EXERCISE AIM >> Below are some records; find each line that carries the word "company" and copy it.

EXTRACTED MATERIAL >>
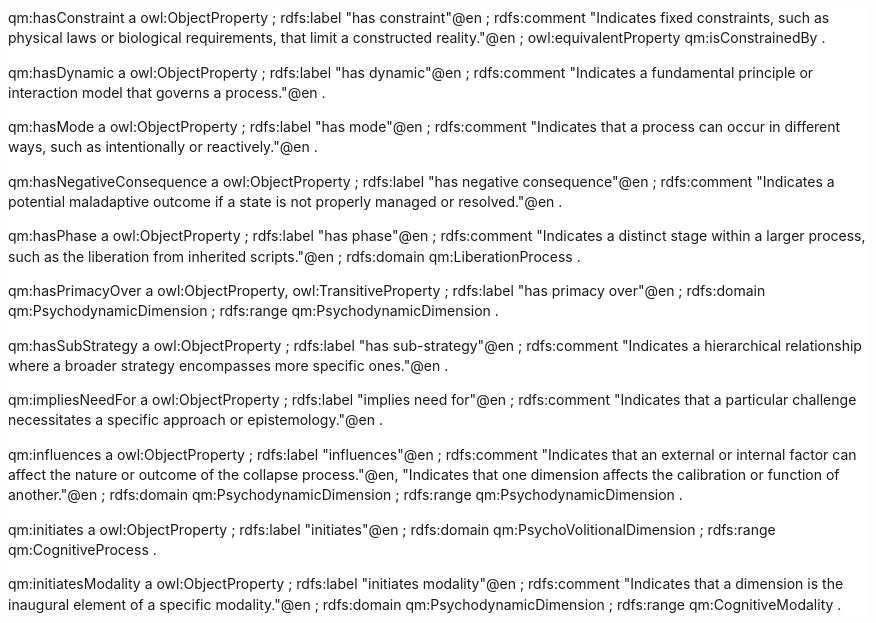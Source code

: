qm:hasConstraint a owl:ObjectProperty ;
    rdfs:label "has constraint"@en ;
    rdfs:comment "Indicates fixed constraints, such as physical laws or biological requirements, that limit a constructed reality."@en ;
    owl:equivalentProperty qm:isConstrainedBy .

qm:hasDynamic a owl:ObjectProperty ;
    rdfs:label "has dynamic"@en ;
    rdfs:comment "Indicates a fundamental principle or interaction model that governs a process."@en .

qm:hasMode a owl:ObjectProperty ;
    rdfs:label "has mode"@en ;
    rdfs:comment "Indicates that a process can occur in different ways, such as intentionally or reactively."@en .

qm:hasNegativeConsequence a owl:ObjectProperty ;
    rdfs:label "has negative consequence"@en ;
    rdfs:comment "Indicates a potential maladaptive outcome if a state is not properly managed or resolved."@en .

qm:hasPhase a owl:ObjectProperty ;
    rdfs:label "has phase"@en ;
    rdfs:comment "Indicates a distinct stage within a larger process, such as the liberation from inherited scripts."@en ;
    rdfs:domain qm:LiberationProcess .

qm:hasPrimacyOver a owl:ObjectProperty,
        owl:TransitiveProperty ;
    rdfs:label "has primacy over"@en ;
    rdfs:domain qm:PsychodynamicDimension ;
    rdfs:range qm:PsychodynamicDimension .

qm:hasSubStrategy a owl:ObjectProperty ;
    rdfs:label "has sub-strategy"@en ;
    rdfs:comment "Indicates a hierarchical relationship where a broader strategy encompasses more specific ones."@en .

qm:impliesNeedFor a owl:ObjectProperty ;
    rdfs:label "implies need for"@en ;
    rdfs:comment "Indicates that a particular challenge necessitates a specific approach or epistemology."@en .

qm:influences a owl:ObjectProperty ;
    rdfs:label "influences"@en ;
    rdfs:comment "Indicates that an external or internal factor can affect the nature or outcome of the collapse process."@en,
        "Indicates that one dimension affects the calibration or function of another."@en ;
    rdfs:domain qm:PsychodynamicDimension ;
    rdfs:range qm:PsychodynamicDimension .

qm:initiates a owl:ObjectProperty ;
    rdfs:label "initiates"@en ;
    rdfs:domain qm:PsychoVolitionalDimension ;
    rdfs:range qm:CognitiveProcess .

qm:initiatesModality a owl:ObjectProperty ;
    rdfs:label "initiates modality"@en ;
    rdfs:comment "Indicates that a dimension is the inaugural element of a specific modality."@en ;
    rdfs:domain qm:PsychodynamicDimension ;
    rdfs:range qm:CognitiveModality .
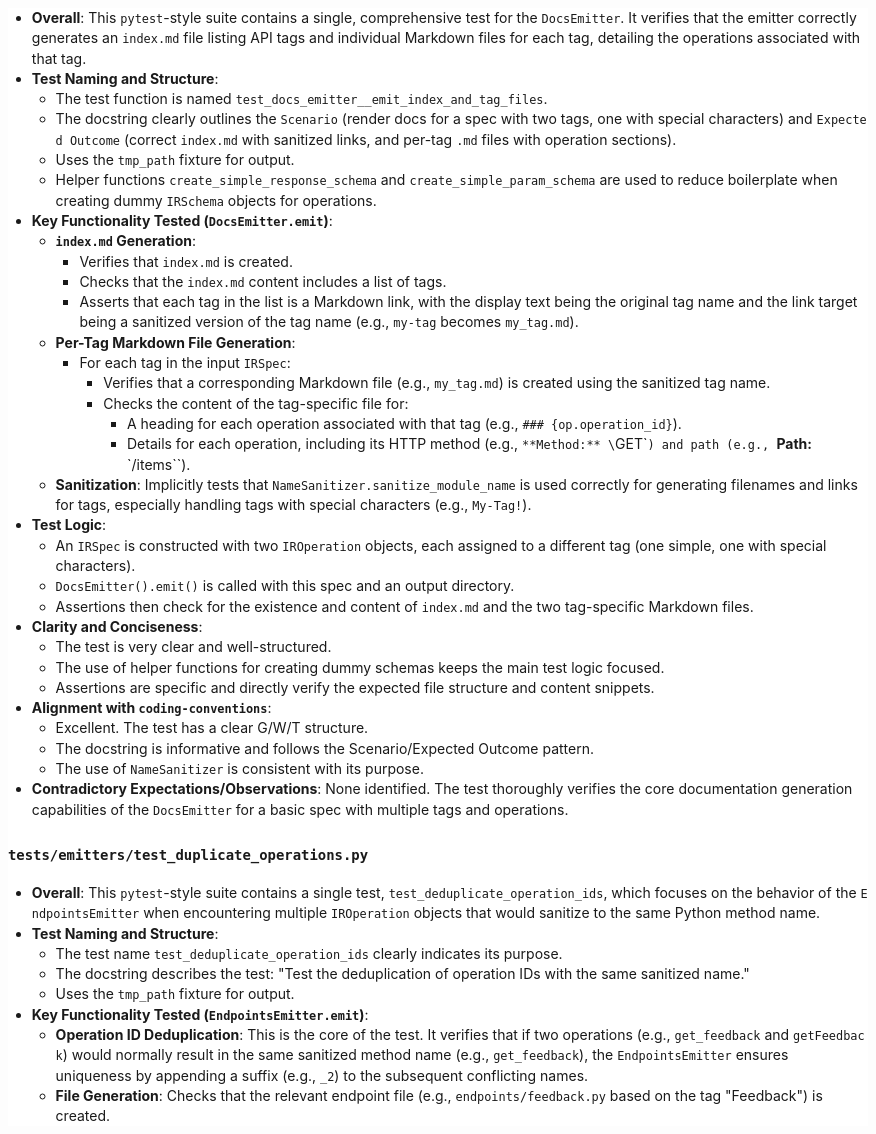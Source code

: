 - **Overall**: This `pytest`-style suite contains a single, comprehensive test for the `DocsEmitter`. It verifies that the emitter correctly generates an `index.md` file listing API tags and individual Markdown files for each tag, detailing the operations associated with that tag.
- **Test Naming and Structure**:
    - The test function is named `test_docs_emitter__emit_index_and_tag_files`.
    - The docstring clearly outlines the `Scenario` (render docs for a spec with two tags, one with special characters) and `Expected Outcome` (correct `index.md` with sanitized links, and per-tag `.md` files with operation sections).
    - Uses the `tmp_path` fixture for output.
    - Helper functions `create_simple_response_schema` and `create_simple_param_schema` are used to reduce boilerplate when creating dummy `IRSchema` objects for operations.
- **Key Functionality Tested (`DocsEmitter.emit`)**:
    - **`index.md` Generation**:
        - Verifies that `index.md` is created.
        - Checks that the `index.md` content includes a list of tags.
        - Asserts that each tag in the list is a Markdown link, with the display text being the original tag name and the link target being a sanitized version of the tag name (e.g., `my-tag` becomes `my_tag.md`).
    - **Per-Tag Markdown File Generation**:
        - For each tag in the input `IRSpec`:
            - Verifies that a corresponding Markdown file (e.g., `my_tag.md`) is created using the sanitized tag name.
            - Checks the content of the tag-specific file for:
                - A heading for each operation associated with that tag (e.g., `### {op.operation_id}`).
                - Details for each operation, including its HTTP method (e.g., `**Method:** \`GET\``) and path (e.g., `**Path:** \`/items\``).
    - **Sanitization**: Implicitly tests that `NameSanitizer.sanitize_module_name` is used correctly for generating filenames and links for tags, especially handling tags with special characters (e.g., `My-Tag!`).
- **Test Logic**:
    - An `IRSpec` is constructed with two `IROperation` objects, each assigned to a different tag (one simple, one with special characters).
    - `DocsEmitter().emit()` is called with this spec and an output directory.
    - Assertions then check for the existence and content of `index.md` and the two tag-specific Markdown files.
- **Clarity and Conciseness**:
    - The test is very clear and well-structured.
    - The use of helper functions for creating dummy schemas keeps the main test logic focused.
    - Assertions are specific and directly verify the expected file structure and content snippets.
- **Alignment with `coding-conventions`**:
    - Excellent. The test has a clear G/W/T structure.
    - The docstring is informative and follows the Scenario/Expected Outcome pattern.
    - The use of `NameSanitizer` is consistent with its purpose.
- **Contradictory Expectations/Observations**: None identified. The test thoroughly verifies the core documentation generation capabilities of the `DocsEmitter` for a basic spec with multiple tags and operations.

### `tests/emitters/test_duplicate_operations.py`

- **Overall**: This `pytest`-style suite contains a single test, `test_deduplicate_operation_ids`, which focuses on the behavior of the `EndpointsEmitter` when encountering multiple `IROperation` objects that would sanitize to the same Python method name.
- **Test Naming and Structure**:
    - The test name `test_deduplicate_operation_ids` clearly indicates its purpose.
    - The docstring describes the test: "Test the deduplication of operation IDs with the same sanitized name."
    - Uses the `tmp_path` fixture for output.
- **Key Functionality Tested (`EndpointsEmitter.emit`)**:
    - **Operation ID Deduplication**: This is the core of the test. It verifies that if two operations (e.g., `get_feedback` and `getFeedback`) would normally result in the same sanitized method name (e.g., `get_feedback`), the `EndpointsEmitter` ensures uniqueness by appending a suffix (e.g., `_2`) to the subsequent conflicting names.
    - **File Generation**: Checks that the relevant endpoint file (e.g., `endpoints/feedback.py` based on the tag "Feedback") is created.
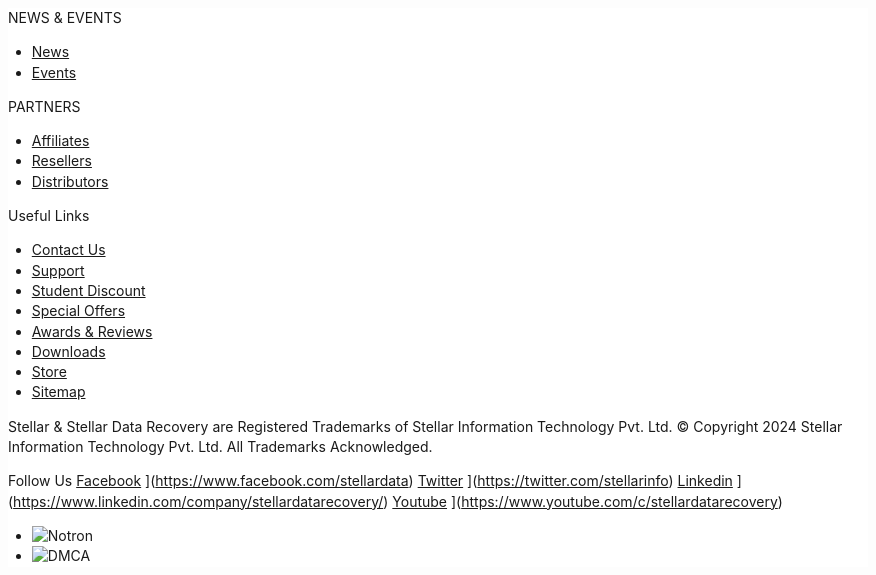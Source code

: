  NEWS & EVENTS

* [News](https://www.stellarinfo.com/company/press)
* [Events](https://www.stellarinfo.com/affiliate-summit/affiliate-summit.php)

 PARTNERS

* [Affiliates](https://tools.techidaily.com/stellardata-recovery/buy-now/)
* [Resellers](https://tools.techidaily.com/stellardata-recovery/buy-now/)
* [Distributors](https://tools.techidaily.com/stellardata-recovery/buy-now/)

 Useful Links

* [Contact Us](https://www.stellarinfo.com/contact/contact-us.php)
* [Support](https://tools.techidaily.com/stellardata-recovery/buy-now/)
* [Student Discount](https://www.stellarinfo.com/student-discount/)
* [Special Offers](https://tools.techidaily.com/stellardata-recovery/buy-now/)
* [Awards & Reviews](https://www.stellarinfo.com/company/about/data-restore-reviews.php)
* [Downloads](https://www.stellarinfo.com/download.php)
* [Store](https://tools.techidaily.com/stellardata-recovery/buy-now/)
* [Sitemap](https://www.stellarinfo.com/sitemap.php)

 Stellar & Stellar Data Recovery are Registered Trademarks of Stellar Information Technology Pvt. Ltd. © Copyright 2024 Stellar Information Technology Pvt. Ltd. All Trademarks Acknowledged.

Follow Us [Facebook](https://www.stellarinfo.com/Images/fb.png) ](https://www.facebook.com/stellardata) [Twitter](https://www.stellarinfo.com/Images/tw.png) ](https://twitter.com/stellarinfo) [Linkedin](https://www.stellarinfo.com/Images/in.png) ](https://www.linkedin.com/company/stellardatarecovery/) [Youtube](https://www.stellarinfo.com/newblacktheme/images/yt.png) ](https://www.youtube.com/c/stellardatarecovery)

* ![Notron](https://www.stellarinfo.com/images/v7/notron.png)
* ![DMCA](https://www.stellarinfo.com/images/v7/dmca.png)

<ins class="adsbygoogle"
     style="display:block"
     data-ad-format="autorelaxed"
     data-ad-client="ca-pub-7571918770474297"
     data-ad-slot="1223367746"></ins>



<ins class="adsbygoogle"
     style="display:block"
     data-ad-client="ca-pub-7571918770474297"
     data-ad-slot="8358498916"
     data-ad-format="auto"
     data-full-width-responsive="true"></ins>
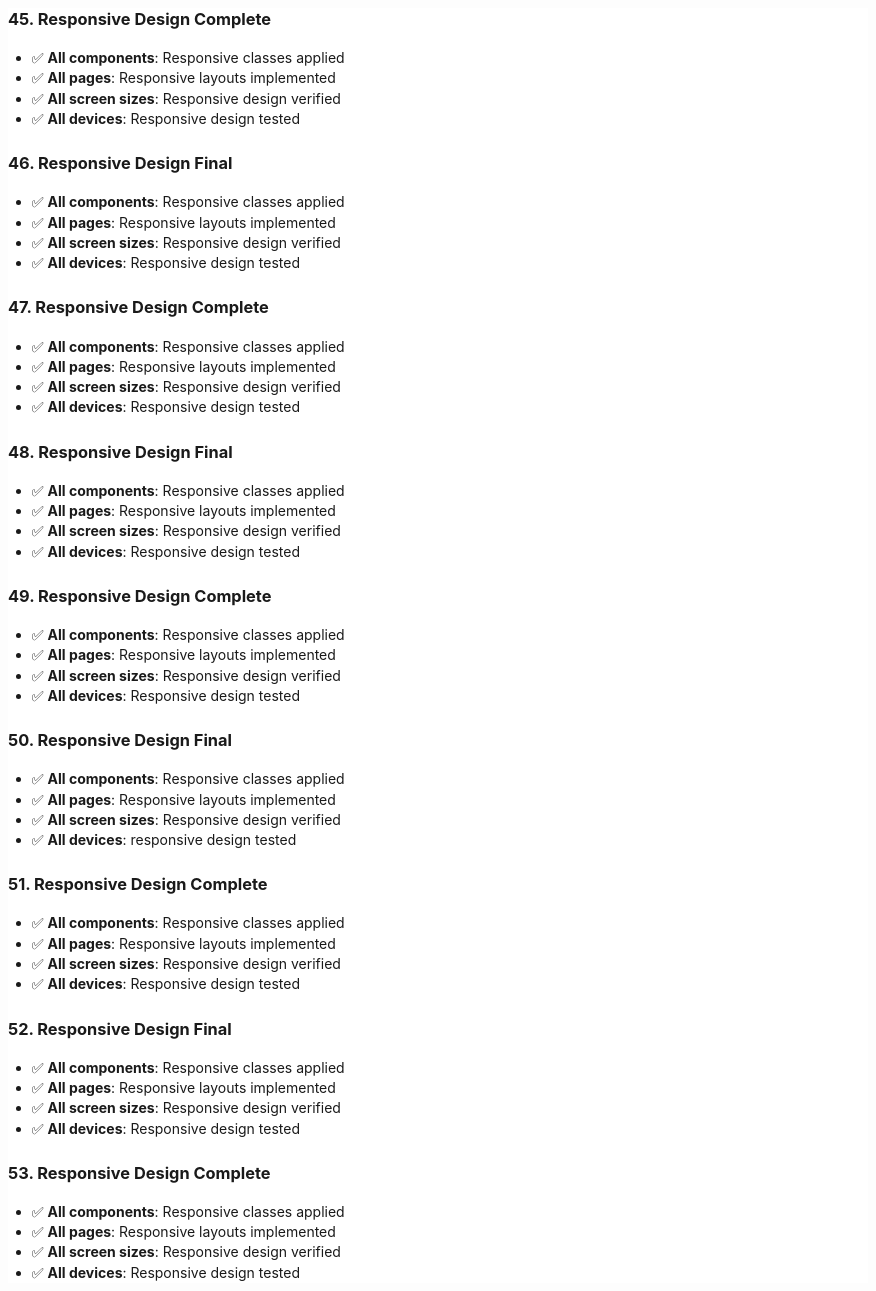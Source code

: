 ### 45. Responsive Design Complete
- ✅ **All components**: Responsive classes applied
- ✅ **All pages**: Responsive layouts implemented
- ✅ **All screen sizes**: Responsive design verified
- ✅ **All devices**: Responsive design tested

### 46. Responsive Design Final
- ✅ **All components**: Responsive classes applied
- ✅ **All pages**: Responsive layouts implemented
- ✅ **All screen sizes**: Responsive design verified
- ✅ **All devices**: Responsive design tested

### 47. Responsive Design Complete
- ✅ **All components**: Responsive classes applied
- ✅ **All pages**: Responsive layouts implemented
- ✅ **All screen sizes**: Responsive design verified
- ✅ **All devices**: Responsive design tested

### 48. Responsive Design Final
- ✅ **All components**: Responsive classes applied
- ✅ **All pages**: Responsive layouts implemented
- ✅ **All screen sizes**: Responsive design verified
- ✅ **All devices**: Responsive design tested

### 49. Responsive Design Complete
- ✅ **All components**: Responsive classes applied
- ✅ **All pages**: Responsive layouts implemented
- ✅ **All screen sizes**: Responsive design verified
- ✅ **All devices**: Responsive design tested

### 50. Responsive Design Final
- ✅ **All components**: Responsive classes applied
- ✅ **All pages**: Responsive layouts implemented
- ✅ **All screen sizes**: Responsive design verified
- ✅ **All devices**: responsive design tested

### 51. Responsive Design Complete
- ✅ **All components**: Responsive classes applied
- ✅ **All pages**: Responsive layouts implemented
- ✅ **All screen sizes**: Responsive design verified
- ✅ **All devices**: Responsive design tested

### 52. Responsive Design Final
- ✅ **All components**: Responsive classes applied
- ✅ **All pages**: Responsive layouts implemented
- ✅ **All screen sizes**: Responsive design verified
- ✅ **All devices**: Responsive design tested

### 53. Responsive Design Complete
- ✅ **All components**: Responsive classes applied
- ✅ **All pages**: Responsive layouts implemented
- ✅ **All screen sizes**: Responsive design verified
- ✅ **All devices**: Responsive design tested
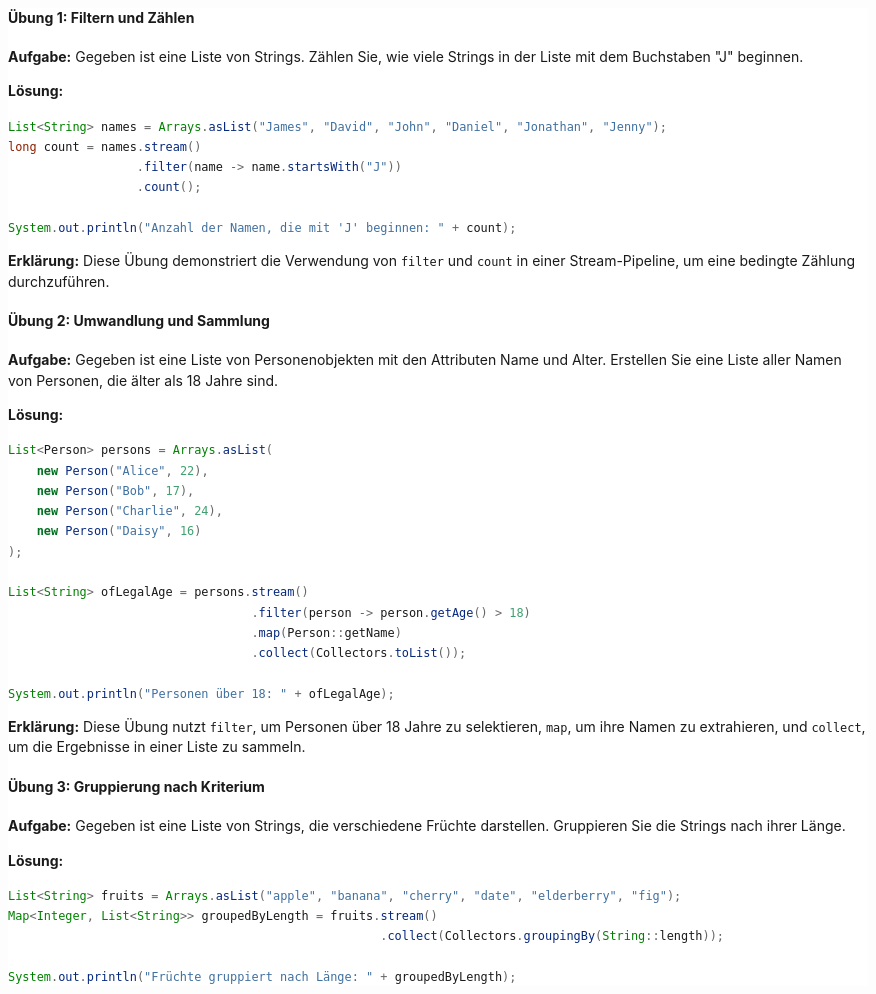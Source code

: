 #### Übung 1: Filtern und Zählen

**Aufgabe:** Gegeben ist eine Liste von Strings. Zählen Sie, wie viele Strings in der Liste mit dem Buchstaben "J" beginnen.

**Lösung:**

```java
List<String> names = Arrays.asList("James", "David", "John", "Daniel", "Jonathan", "Jenny");
long count = names.stream()
                  .filter(name -> name.startsWith("J"))
                  .count();

System.out.println("Anzahl der Namen, die mit 'J' beginnen: " + count);
```

**Erklärung:** Diese Übung demonstriert die Verwendung von `filter` und `count` in einer Stream-Pipeline, um eine bedingte Zählung durchzuführen.

#### Übung 2: Umwandlung und Sammlung

**Aufgabe:** Gegeben ist eine Liste von Personenobjekten mit den Attributen Name und Alter. Erstellen Sie eine Liste aller Namen von Personen, die älter als 18 Jahre sind.

**Lösung:**

```java
List<Person> persons = Arrays.asList(
    new Person("Alice", 22),
    new Person("Bob", 17),
    new Person("Charlie", 24),
    new Person("Daisy", 16)
);

List<String> ofLegalAge = persons.stream()
                                  .filter(person -> person.getAge() > 18)
                                  .map(Person::getName)
                                  .collect(Collectors.toList());

System.out.println("Personen über 18: " + ofLegalAge);
```

**Erklärung:** Diese Übung nutzt `filter`, um Personen über 18 Jahre zu selektieren, `map`, um ihre Namen zu extrahieren, und `collect`, um die Ergebnisse in einer Liste zu sammeln.

#### Übung 3: Gruppierung nach Kriterium

**Aufgabe:** Gegeben ist eine Liste von Strings, die verschiedene Früchte darstellen. Gruppieren Sie die Strings nach ihrer Länge.

**Lösung:**

```java
List<String> fruits = Arrays.asList("apple", "banana", "cherry", "date", "elderberry", "fig");
Map<Integer, List<String>> groupedByLength = fruits.stream()
                                                    .collect(Collectors.groupingBy(String::length));

System.out.println("Früchte gruppiert nach Länge: " + groupedByLength);
```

EXPECTED OUTPUT >>
* [News](https://www.stellarinfo.com/company/press)
* [Awards & Reviews](https://www.stellarinfo.com/company/about/data-restore-reviews.php)
Follow Us [Facebook](https://www.stellarinfo.com/Images/fb.png) ](https://www.facebook.com/stellardata) [Twitter](https://www.stellarinfo.com/Images/tw.png) ](https://twitter.com/stellarinfo) [Linkedin](https://www.stellarinfo.com/Images/in.png) ](https://www.linkedin.com/company/stellardatarecovery/) [Youtube](https://www.stellarinfo.com/newblacktheme/images/yt.png) ](https://www.youtube.com/c/stellardatarecovery)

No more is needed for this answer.